Choosing this year’s Bill Cashmore Award winner was hard as we had an incredible array of options to choose from. Each one of the ten-minute Scratch ideas which were presented was thought provoking, entertaining, beautifully written and performed, as well as speaking to the myriad issues facing young people today.

In the end our winner was an idea for a play provisionally entitled Wasted, devised by co-writers/directors/performers Chanel Fernandes and Kane Feagan.

From amongst a very strong field, I found myself mesmerised and intrigued by ‘Wasted’. In just ten minutes, Chanel and Kane drew me into the unsettling yet pervasive world of gender politics, everyday sexism, and power dynamics with undertones of the Me Too movement – contemporary and important issues affecting all of us today. Yet worthy it is not. It’s funny, lively, spirited, and entertaining, delivered via a captivating mystery – the puzzling disappearance of their flatmate.
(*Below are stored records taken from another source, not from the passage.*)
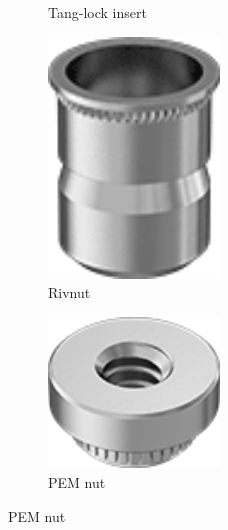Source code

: \begin{figure}[H]
\begin{subfigure}[b]{.24\linewidth}
			\caption{Tang-lock insert}
		\end{subfigure}\begin{subfigure}[b]{.24\linewidth}
			\includegraphics[width=0.5\textwidth]{imgs/rivnut.png}
			\caption{Rivnut}
		\end{subfigure}\begin{subfigure}[b]{.24\linewidth}
			\includegraphics[width=0.5\textwidth]{imgs/pemnut.png}
			\caption{PEM nut}
		\end{subfigure}
		

\end{figure}
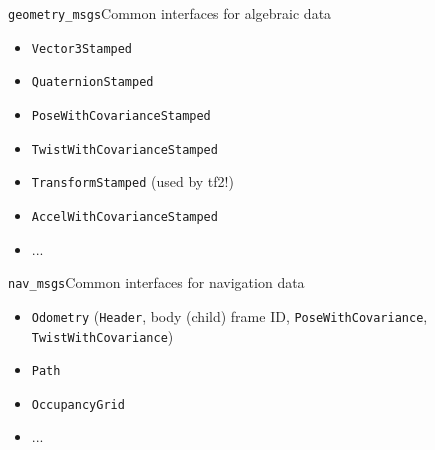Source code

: \begin{frame}{\texttt{geometry\_msgs}}{Common interfaces for algebraic data}
  \begin{itemize}
    \item \texttt{Vector3Stamped}
    \item \texttt{QuaternionStamped}
    \item \texttt{PoseWithCovarianceStamped}
    \item \texttt{TwistWithCovarianceStamped}
    \item \texttt{TransformStamped} (used by tf2!)
    \item \texttt{AccelWithCovarianceStamped}
    \item ...
  \end{itemize}
\end{frame}

\begin{frame}{\texttt{nav\_msgs}}{Common interfaces for navigation data}
  \begin{itemize}
    \item \texttt{Odometry} (\texttt{Header}, body (child) frame ID, \texttt{PoseWithCovariance}, \texttt{TwistWithCovariance})
    \item \texttt{Path}
    \item \texttt{OccupancyGrid}
    \item ...
  \end{itemize}
\end{frame}
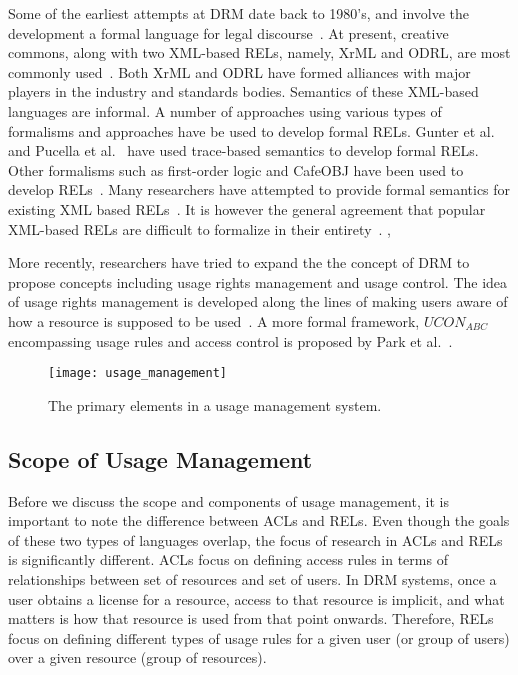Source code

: Some of the earliest attempts at DRM date back to 1980's, and involve the development a formal language for legal discourse~\cite{Bo:88,McG:88,McC:89}. At present, creative commons, along with two XML-based RELs, namely, XrML and ODRL, are most commonly used~\cite{XrML:02,Ia:00}. Both XrML and ODRL have formed alliances with major players in the industry and standards bodies.  Semantics of these XML-based languages are informal. A number of approaches using various types of formalisms and approaches have be used to develop formal RELs. Gunter et al.~\cite{GuWeWr:01} and Pucella et al.~\cite{PuWe:02} have used trace-based semantics to develop formal RELs. Other formalisms such as first-order logic and CafeOBJ have been used to develop RELs~\cite{ArHu:07,ChCoEtHaJoLa:03,XiBjFu:08}. Many researchers have attempted to provide formal semantics for existing XML based RELs~\cite{HaWe:04,PuWe:06,HaWe:08}. It is however the general agreement that popular XML-based RELs are difficult to formalize in their entirety~\cite{HaWe:04,HaWe:08,JaHeMa:06}. ,

More recently, researchers have tried to expand the the concept of DRM to propose concepts including usage rights management and usage control. The idea of usage rights management is developed along the lines of making users aware of how a resource is supposed to be used~\cite{HuPaGr:09}. A more formal framework, $UCON_{ABC}$ encompassing usage rules and access control is proposed by Park et al.~\cite{PaSa:04}.

\begin{figure}[t]
 \centerline{\texttt{[image: usage\_management]}}
 \caption{The primary elements in a usage management system.} \label{UM}
\end{figure}


\subsection{Scope of Usage Management}
Before we discuss the scope and components of usage management, it is important to note the difference between ACLs and RELs. Even though the goals of these two types of languages overlap, the focus of research in ACLs and RELs is significantly different.  ACLs focus on defining access rules in terms of relationships between set of resources and set of users. In DRM systems, once a user obtains a license for a resource, access to that resource is implicit, and what matters is how that resource is used from that point onwards. Therefore, RELs  focus on defining different types of usage rules for a given user (or group of users) over a given resource (group of resources). 

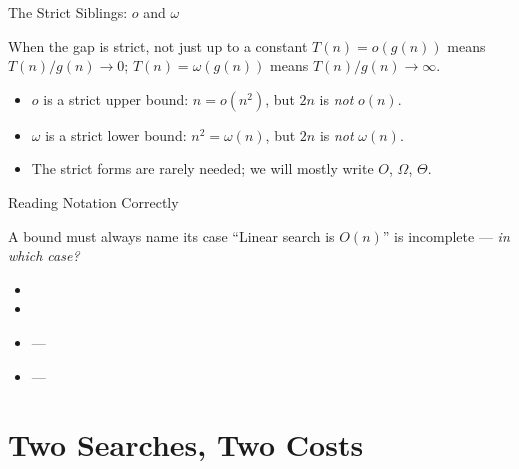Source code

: \documentclass[aspectratio=169]{beamer}
\begin{document}
\begin{frame}{The Strict Siblings: $o$ and $\omega$}
  \begin{block}{When the gap is strict, not just up to a constant}
    $T(n) = o(g(n))$ means $T(n)/g(n) \to 0$; \quad
    $T(n) = \omega(g(n))$ means $T(n)/g(n) \to \infty$.
  \end{block}
  \begin{itemize}
    \item $o$ is a strict upper bound: $n = o(n^2)$, but $2n$ is \emph{not} $o(n)$.
    \item $\omega$ is a strict lower bound: $n^2 = \omega(n)$, but $2n$ is \emph{not} $\omega(n)$.
    \item The strict forms are rarely needed; we will mostly write $O$, $\Omega$, $\Theta$.
  \end{itemize}
\end{frame}

\begin{frame}{Reading Notation Correctly}
  \begin{block}{A bound must always name its case}
    ``Linear search is $O(n)$'' is incomplete --- \emph{in which case?}
  \end{block}
  \begin{itemize}
    \item {}
    \item {}
    \item {} --- 
    \item {} --- 
  \end{itemize}
\end{frame}


\section{Two Searches, Two Costs}

\end{document}
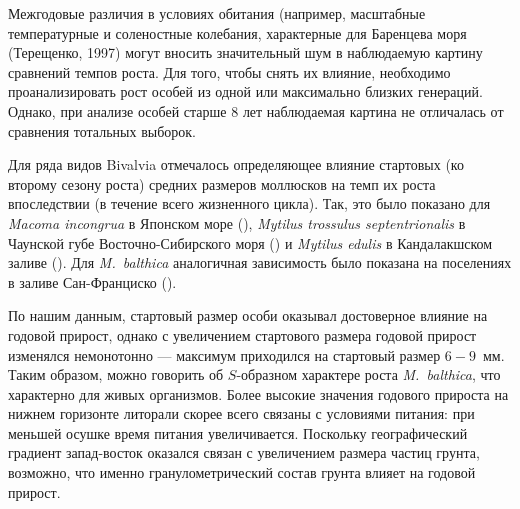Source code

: Межгодовые различия в условиях обитания (например, масштабные температурные и соленостные колебания, характерные для Баренцева моря (Терещенко, 1997) могут вносить значительный шум в наблюдаемую картину сравнений темпов роста. 
Для того, чтобы снять их влияние, необходимо проанализировать рост особей из одной или максимально близких генераций. 
Однако, при анализе особей старше 8 лет наблюдаемая картина не отличалась от сравнения тотальных выборок.

Для ряда видов Bivalvia отмечалось определяющее влияние стартовых (ко второму сезону роста) средних размеров моллюсков на темп их роста впоследствии (в течение всего жизненного цикла). 
Так, это было показано для {\it Macoma incongrua}  в Японском море (\cite{Maximovich_Lysenko_1986}), {\it Mytilus trossulus septentrionalis} в Чаунской губе Восточно-Сибирского моря (\cite{Gagaev_et_al_1994}) и {\it Mytilus edulis} в Кандалакшском заливе (\cite{Maximovich_et_al_1993}). 
Для {\it M.~balthica} аналогичная зависимость было показана на поселениях в заливе Сан-Франциско (\cite{Cloern_Nichols_1978}). 

По нашим данным, стартовый размер особи оказывал достоверное влияние на годовой прирост, однако с увеличением стартового размера годовой прирост изменялся немонотонно — максимум приходился на стартовый размер $6-9$~мм. 
Таким образом, можно говорить об $S$-образном характере роста  {\it M.~balthica}, что характерно для живых организмов.
Более высокие значения годового прироста на нижнем горизонте литорали скорее всего связаны с условиями питания: при меньшей осушке время питания увеличивается.
Поскольку географический градиент запад-восток оказался связан с увеличением размера частиц грунта, возможно, что именно гранулометрический состав грунта влияет на годовой прирост. 





\afterpage{\clearpage}

\par\bigskip

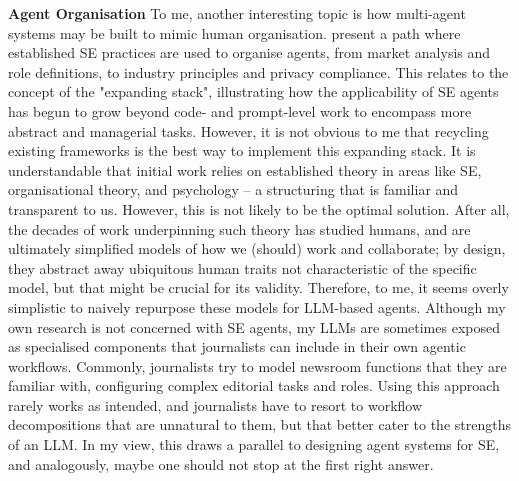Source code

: \documentclass[11pt]{article}
\begin{document}
\textbf{Agent Organisation} To me, another interesting topic is how multi-agent systems may be built to mimic human organisation. \citet{heLLMBasedMultiAgentSystems2025} present a path where established SE practices are used to organise agents, from market analysis and role definitions, to industry principles and privacy compliance. This relates to the concept of the "expanding stack", illustrating how the applicability of SE agents has begun to grow beyond code- and prompt-level work to encompass more abstract and managerial tasks. However, it is not obvious to me that recycling existing frameworks is the best way to implement this expanding stack. It is understandable that initial work relies on established theory in areas like SE, organisational theory, and psychology – a structuring that is familiar and transparent to us. However, this is not likely to be the optimal solution. After all, the decades of work underpinning such theory has studied humans, and are ultimately simplified models of how we (should) work and collaborate; by design, they abstract away ubiquitous human traits not characteristic of the specific model, but that might be crucial for its validity. Therefore, to me, it seems overly simplistic to naively repurpose these models for LLM-based agents. Although my own research is not concerned with SE agents, my LLMs are sometimes exposed as specialised components that journalists can include in their own agentic workflows. Commonly, journalists try to model newsroom functions that they are familiar with, configuring complex editorial tasks and roles. Using this approach rarely works as intended, and journalists have to resort to workflow decompositions that are unnatural to them, but that better cater to the strengths of an LLM. In my view, this draws a parallel to designing agent systems for SE, and analogously, maybe one should not stop at the first right answer.
\end{document}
The Bill Cashmore Award exists to make sure exciting and relevant work like this gets the platform it warrants. With Wasted, Kane and Chanel are deserving winners, possessing the talent, creativity, work ethic and determination to examine injustices, start conversations, provoke new thoughts, and entertain us along the way. I can’t wait to see what a full-length version will show us, and allow us to discover where these two young women – the characters in the play, but mainly the creators themselves – are heading.

Kane and Chanel write:
We met in January 2022 at the Lyric Hammersmith, at the start of the Springboard programme. We had 6 weeks to come up with an idea and develop a 10 minute scratch. We soon realised our process involved telling each other stories of our own experiences, talking about pop culture and discussing breaking news that related to the key themes we were working with, and noticing the common lived experience of women and points of relatability, a voice that needs to be amplified, and a story that needs to be told. The first day we came in with very different ideas, Kane with an idea for a group of people witnessing something huge that would change their life, and Chanel with an idea for a story set in a university hall of accommodation surrounding youth/uni culture. We started by merging our ideas and seamlessly we had our concept. We believe Wasted is an important story to be heard and we hope to tell it by presenting a narrative based on truth, keeping it raw and honest, not pushing any opinions on what is right and wrong, but presenting a world that exists for many of us. It is one that everyone can relate to, being from their own experiences or ones they are familiar with, which centres around female friendship and the influence of a misogynistic society. Being able to develop Wasted into a full-length play will allow us to collaborate with some exciting creative professionals and a leading London theatre. We hope it will bring some exposure for us in the industry and allow us to grow in confidence, while having the privilege to share a story and create an amazing piece of theatre around a story we want to tell.